In a world where trading conditions and customer support can vary based on where you live, our broker reviews focus on the local trader and give you information about these brokers from your perspective.
A lot of new forex beginners may never have heard the words ‘regulated' and ‘authorised' in the context in which they are used in the forex industry.To get more news about fspr regulated forex brokers, you can visit wikifx.com official website.
Simply defined, regulation refers to global supervisory bodies who are tasked to regulate forex by setting specific standards that the brokers who fall under their jurisdiction must comply with.
Such standards can include being registered, licensed, and thus authorised with the regulatory body, having frequent audits conducted, communicating changes of service to the traders that have registered accounts with them, and more.
These standards are unique to each regulatory body and their jurisdiction, however, they serve the same purpose, to keep traders and their funds safe.
What is the FSCA and its role in forex trading
Each country and region has its own regulatory body that regulates and authorises financial institutions or businesses that offer financial products and services to citizens within that country or region.
The Financial Sector Conduct Authority, also known as the FSCA, is the market conduct regulator of financial institutions within South Africa.
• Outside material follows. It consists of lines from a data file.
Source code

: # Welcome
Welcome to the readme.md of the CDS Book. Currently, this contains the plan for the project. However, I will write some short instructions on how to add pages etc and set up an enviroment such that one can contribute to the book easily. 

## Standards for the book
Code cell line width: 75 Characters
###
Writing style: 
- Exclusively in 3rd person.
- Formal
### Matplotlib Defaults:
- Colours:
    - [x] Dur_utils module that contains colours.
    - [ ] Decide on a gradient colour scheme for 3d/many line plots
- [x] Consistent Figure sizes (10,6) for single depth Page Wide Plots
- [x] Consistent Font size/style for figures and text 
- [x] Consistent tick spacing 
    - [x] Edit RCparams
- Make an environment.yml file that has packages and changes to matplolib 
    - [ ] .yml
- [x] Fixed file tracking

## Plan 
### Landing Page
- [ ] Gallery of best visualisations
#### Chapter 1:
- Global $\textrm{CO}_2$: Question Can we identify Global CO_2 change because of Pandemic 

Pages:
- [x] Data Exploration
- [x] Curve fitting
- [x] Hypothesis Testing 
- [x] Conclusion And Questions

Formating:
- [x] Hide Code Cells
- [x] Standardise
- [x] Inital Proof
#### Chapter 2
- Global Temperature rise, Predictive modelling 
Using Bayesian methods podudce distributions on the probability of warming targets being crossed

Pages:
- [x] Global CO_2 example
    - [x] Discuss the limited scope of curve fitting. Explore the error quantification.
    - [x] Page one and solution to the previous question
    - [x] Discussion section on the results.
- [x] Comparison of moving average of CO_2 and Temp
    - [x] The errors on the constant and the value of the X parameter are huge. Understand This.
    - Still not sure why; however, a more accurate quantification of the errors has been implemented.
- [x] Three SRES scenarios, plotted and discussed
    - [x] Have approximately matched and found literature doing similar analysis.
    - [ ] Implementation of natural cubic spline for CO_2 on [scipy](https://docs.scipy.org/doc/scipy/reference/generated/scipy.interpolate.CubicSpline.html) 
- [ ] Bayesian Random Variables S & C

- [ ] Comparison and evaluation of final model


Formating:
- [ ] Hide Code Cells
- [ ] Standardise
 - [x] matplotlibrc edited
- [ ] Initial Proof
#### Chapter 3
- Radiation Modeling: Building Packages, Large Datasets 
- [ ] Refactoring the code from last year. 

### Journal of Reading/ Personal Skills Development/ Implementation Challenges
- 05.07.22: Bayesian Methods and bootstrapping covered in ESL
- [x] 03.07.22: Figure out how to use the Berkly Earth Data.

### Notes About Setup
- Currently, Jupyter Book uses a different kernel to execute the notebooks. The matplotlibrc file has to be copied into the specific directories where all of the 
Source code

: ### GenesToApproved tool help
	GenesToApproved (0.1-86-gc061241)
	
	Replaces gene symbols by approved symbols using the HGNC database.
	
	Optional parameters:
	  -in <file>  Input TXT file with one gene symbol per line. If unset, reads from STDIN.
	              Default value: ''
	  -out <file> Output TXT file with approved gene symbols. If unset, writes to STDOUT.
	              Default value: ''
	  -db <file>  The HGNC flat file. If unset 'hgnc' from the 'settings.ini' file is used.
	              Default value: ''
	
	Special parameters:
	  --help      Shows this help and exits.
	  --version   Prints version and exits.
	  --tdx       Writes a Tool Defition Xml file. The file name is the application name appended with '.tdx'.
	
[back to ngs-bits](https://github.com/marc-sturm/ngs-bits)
The FSCA regulates and authorises the following financial service providers (FSP):
The FSCA works and to ensure that the financial sector is efficient and that customers within it remain informed and are treated fairly. This also ensures the provision of a stable financial market where consumers are both informed and protected.
It also ensures that those who jeopardize the financial well-being of consumers are held accountable for their actions or their attempts in doing so.
Why must you only use regulated forex brokers?
Regulatory entities such as the FSCA ensures that consumers are treated fairly, they are protected, and that they are informed; choosing a forex broker may be tedious, however, the most important aspect to verify when evaluating different brokers, is that the broker is regulated and authorised by a reputable regulatory entity in the country where the trader resides.
The reason for this, is that should there be any disputes, problems, or issues, and the trader reports the broker to the regulatory entity, it means that the problem, issue, or dispute can be resolved if the broker is found guilty of an offence.
When traders try to report unregulated brokers for the same reasons, it means that traders do not have support from any known regulatory entity, and that traders could lose their funds to fraudulent, illegitimate, or scam brokers who claim to have regulation, but do not.
When choosing a forex broker, traders cannot merely depend on the broker's claim that they are regulated and authorised.
Traders must ensure that they enquire about the corresponding license number that the broker was issued to confirm that they are both regulated and authorised to provide financial services and products.
Amidst the FSCA, there are reputable and trustworthy regulatory entities around the world who are the watchdogs over the forex market, ensuring that traders have access to a safe and secure trading environment.